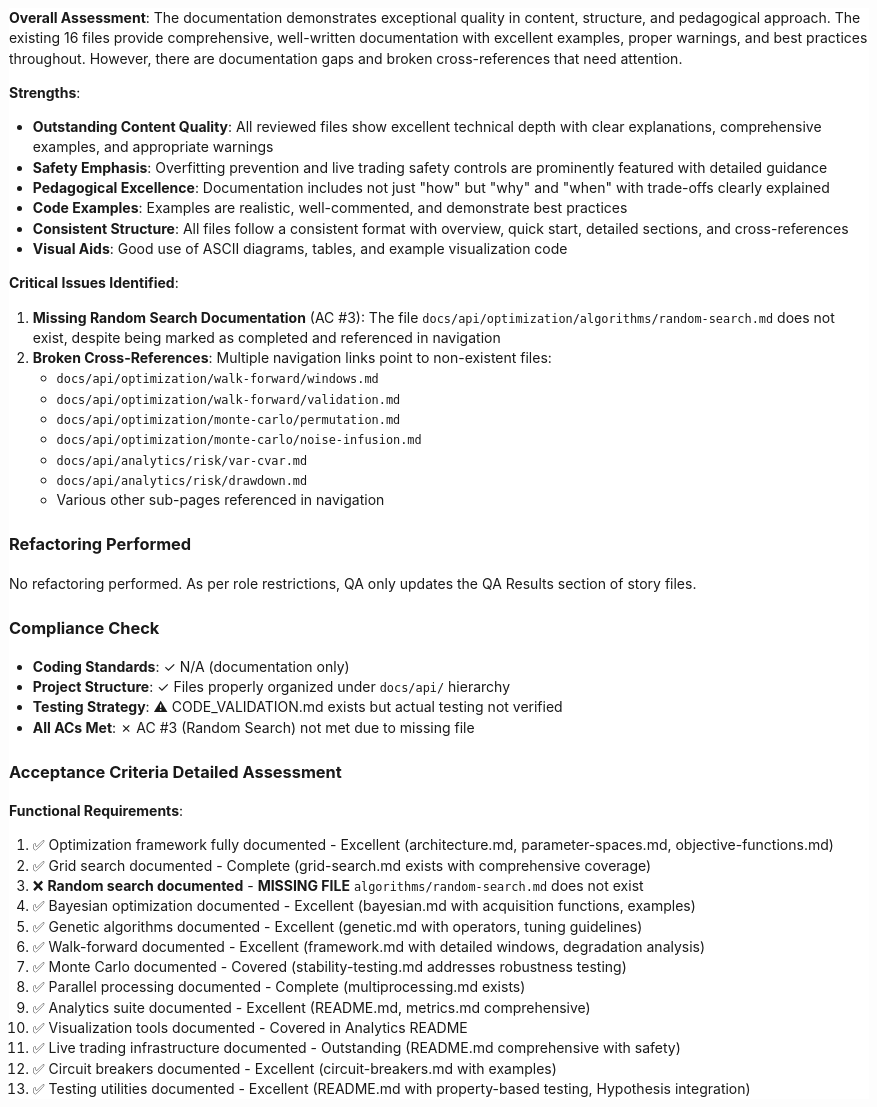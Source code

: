 **Overall Assessment**: The documentation demonstrates exceptional quality in content, structure, and pedagogical approach. The existing 16 files provide comprehensive, well-written documentation with excellent examples, proper warnings, and best practices throughout. However, there are documentation gaps and broken cross-references that need attention.

**Strengths**:
- **Outstanding Content Quality**: All reviewed files show excellent technical depth with clear explanations, comprehensive examples, and appropriate warnings
- **Safety Emphasis**: Overfitting prevention and live trading safety controls are prominently featured with detailed guidance
- **Pedagogical Excellence**: Documentation includes not just "how" but "why" and "when" with trade-offs clearly explained
- **Code Examples**: Examples are realistic, well-commented, and demonstrate best practices
- **Consistent Structure**: All files follow a consistent format with overview, quick start, detailed sections, and cross-references
- **Visual Aids**: Good use of ASCII diagrams, tables, and example visualization code

**Critical Issues Identified**:
1. **Missing Random Search Documentation** (AC #3): The file `docs/api/optimization/algorithms/random-search.md` does not exist, despite being marked as completed and referenced in navigation
2. **Broken Cross-References**: Multiple navigation links point to non-existent files:
   - `docs/api/optimization/walk-forward/windows.md`
   - `docs/api/optimization/walk-forward/validation.md`
   - `docs/api/optimization/monte-carlo/permutation.md`
   - `docs/api/optimization/monte-carlo/noise-infusion.md`
   - `docs/api/analytics/risk/var-cvar.md`
   - `docs/api/analytics/risk/drawdown.md`
   - Various other sub-pages referenced in navigation

### Refactoring Performed

No refactoring performed. As per role restrictions, QA only updates the QA Results section of story files.

### Compliance Check

- **Coding Standards**: ✓ N/A (documentation only)
- **Project Structure**: ✓ Files properly organized under `docs/api/` hierarchy
- **Testing Strategy**: ⚠️ CODE_VALIDATION.md exists but actual testing not verified
- **All ACs Met**: ✗ AC #3 (Random Search) not met due to missing file

### Acceptance Criteria Detailed Assessment

**Functional Requirements**:
1. ✅ Optimization framework fully documented - Excellent (architecture.md, parameter-spaces.md, objective-functions.md)
2. ✅ Grid search documented - Complete (grid-search.md exists with comprehensive coverage)
3. ❌ **Random search documented** - **MISSING FILE** `algorithms/random-search.md` does not exist
4. ✅ Bayesian optimization documented - Excellent (bayesian.md with acquisition functions, examples)
5. ✅ Genetic algorithms documented - Excellent (genetic.md with operators, tuning guidelines)
6. ✅ Walk-forward documented - Excellent (framework.md with detailed windows, degradation analysis)
7. ✅ Monte Carlo documented - Covered (stability-testing.md addresses robustness testing)
8. ✅ Parallel processing documented - Complete (multiprocessing.md exists)
9. ✅ Analytics suite documented - Excellent (README.md, metrics.md comprehensive)
10. ✅ Visualization tools documented - Covered in Analytics README
11. ✅ Live trading infrastructure documented - Outstanding (README.md comprehensive with safety)
12. ✅ Circuit breakers documented - Excellent (circuit-breakers.md with examples)
13. ✅ Testing utilities documented - Excellent (README.md with property-based testing, Hypothesis integration)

::::

Instructions to follow: In the entries above, take the line containing "7. ✅ Monte Carlo" and each later line through the last, and repeat them exactly. Output nothing else.

Your response:
7. ✅ Monte Carlo documented - Covered (stability-testing.md addresses robustness testing)
8. ✅ Parallel processing documented - Complete (multiprocessing.md exists)
9. ✅ Analytics suite documented - Excellent (README.md, metrics.md comprehensive)
10. ✅ Visualization tools documented - Covered in Analytics README
11. ✅ Live trading infrastructure documented - Outstanding (README.md comprehensive with safety)
12. ✅ Circuit breakers documented - Excellent (circuit-breakers.md with examples)
13. ✅ Testing utilities documented - Excellent (README.md with property-based testing, Hypothesis integration)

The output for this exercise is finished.